Symptoms of Schizophrenia
- Delusions and/or hallucinations
- Lack of motivation
- Social withdrawal
- Thought disorders

Over the years, there has been much disagreement about what schizophrenia is, and is not. For followers of Thomas Szasz, R.D. Laing and the anti-psychiatry school, the symptoms described above could all be indications of a transforming experience, a ‘breakthrough’ rather than a ‘breakdown’. Laing suggested that the term ‘schizophrenia’ be replaced by ‘metanoia’ – meaning ‘change of mind’ or ‘conversion’. More recently, another famous psychologist, Stan Grof, instigated an organization called the ‘Spiritual Emergency Network’, to provide an alternative view and support system for those in mental turmoil.
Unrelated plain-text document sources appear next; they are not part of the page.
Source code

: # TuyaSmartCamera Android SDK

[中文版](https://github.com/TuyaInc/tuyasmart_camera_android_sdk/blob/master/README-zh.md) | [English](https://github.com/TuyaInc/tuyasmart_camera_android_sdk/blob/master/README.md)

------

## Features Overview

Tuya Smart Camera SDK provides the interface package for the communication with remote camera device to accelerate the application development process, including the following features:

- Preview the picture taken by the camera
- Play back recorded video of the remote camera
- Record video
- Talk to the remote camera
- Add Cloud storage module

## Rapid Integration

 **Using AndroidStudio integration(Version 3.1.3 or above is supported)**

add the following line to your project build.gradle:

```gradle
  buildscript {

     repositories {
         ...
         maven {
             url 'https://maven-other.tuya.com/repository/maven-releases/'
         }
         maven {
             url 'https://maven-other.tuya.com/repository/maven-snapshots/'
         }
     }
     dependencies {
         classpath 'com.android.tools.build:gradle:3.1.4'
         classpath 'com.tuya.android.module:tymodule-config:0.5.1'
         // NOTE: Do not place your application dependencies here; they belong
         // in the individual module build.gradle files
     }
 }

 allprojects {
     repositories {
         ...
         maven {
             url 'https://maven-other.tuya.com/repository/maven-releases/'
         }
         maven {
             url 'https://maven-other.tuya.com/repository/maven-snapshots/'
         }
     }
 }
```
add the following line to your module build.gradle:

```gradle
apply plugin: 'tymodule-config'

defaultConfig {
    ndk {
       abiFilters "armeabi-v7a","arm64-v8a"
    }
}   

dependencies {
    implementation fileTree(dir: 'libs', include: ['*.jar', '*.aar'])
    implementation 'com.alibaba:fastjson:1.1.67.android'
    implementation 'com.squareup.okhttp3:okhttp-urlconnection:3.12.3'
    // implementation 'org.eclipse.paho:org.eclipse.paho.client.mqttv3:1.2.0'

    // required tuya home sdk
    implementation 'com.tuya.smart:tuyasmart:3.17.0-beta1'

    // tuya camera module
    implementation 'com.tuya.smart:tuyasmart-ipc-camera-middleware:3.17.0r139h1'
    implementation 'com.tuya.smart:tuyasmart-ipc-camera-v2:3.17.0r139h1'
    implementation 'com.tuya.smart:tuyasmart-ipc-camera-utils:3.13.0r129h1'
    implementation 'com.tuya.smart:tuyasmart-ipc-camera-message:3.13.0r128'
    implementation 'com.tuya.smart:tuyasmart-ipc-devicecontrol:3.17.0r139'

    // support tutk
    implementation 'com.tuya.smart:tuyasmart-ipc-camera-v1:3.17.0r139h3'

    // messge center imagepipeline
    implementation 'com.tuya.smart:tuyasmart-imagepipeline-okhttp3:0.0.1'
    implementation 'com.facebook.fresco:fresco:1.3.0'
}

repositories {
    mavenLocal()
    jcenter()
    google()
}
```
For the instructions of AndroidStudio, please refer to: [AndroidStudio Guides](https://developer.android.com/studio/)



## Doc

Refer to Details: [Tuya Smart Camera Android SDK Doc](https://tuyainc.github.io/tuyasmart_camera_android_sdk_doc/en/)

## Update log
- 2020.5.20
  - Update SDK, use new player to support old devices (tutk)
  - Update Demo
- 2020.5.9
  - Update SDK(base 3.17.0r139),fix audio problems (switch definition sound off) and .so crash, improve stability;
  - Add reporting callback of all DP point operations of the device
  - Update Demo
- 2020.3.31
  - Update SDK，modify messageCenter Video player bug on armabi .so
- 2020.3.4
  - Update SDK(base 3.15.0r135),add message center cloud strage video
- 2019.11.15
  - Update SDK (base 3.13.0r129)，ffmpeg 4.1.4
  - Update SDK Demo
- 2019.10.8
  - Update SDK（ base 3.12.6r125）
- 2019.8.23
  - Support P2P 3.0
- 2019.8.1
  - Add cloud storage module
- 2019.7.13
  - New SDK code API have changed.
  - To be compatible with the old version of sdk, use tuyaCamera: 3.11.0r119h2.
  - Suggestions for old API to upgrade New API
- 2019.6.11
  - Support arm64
Meanwhile, a Christian fundamentalist might see these symptoms as signs of ‘spirit possession’.


According to traditional Inuit culture, some illnesses were considered to be the result of an interaction between the soul of a person, place or thing and the individual affected by the illness. Humans are considered to have three types of souls – the name soul, the life breath, and the shadow soul. In the past, each type of soul was subject to treatment by shamans to cure disease. Certain types of abnormal behaviour and mental illness were seen as due to the interaction between souls and spirits of other people or animals.
Three types of possession resulting from these interactions have been identified: Uuttulutaq, Nuliarsalik/Uirsalik and Christianized ‘Satanic’ possession.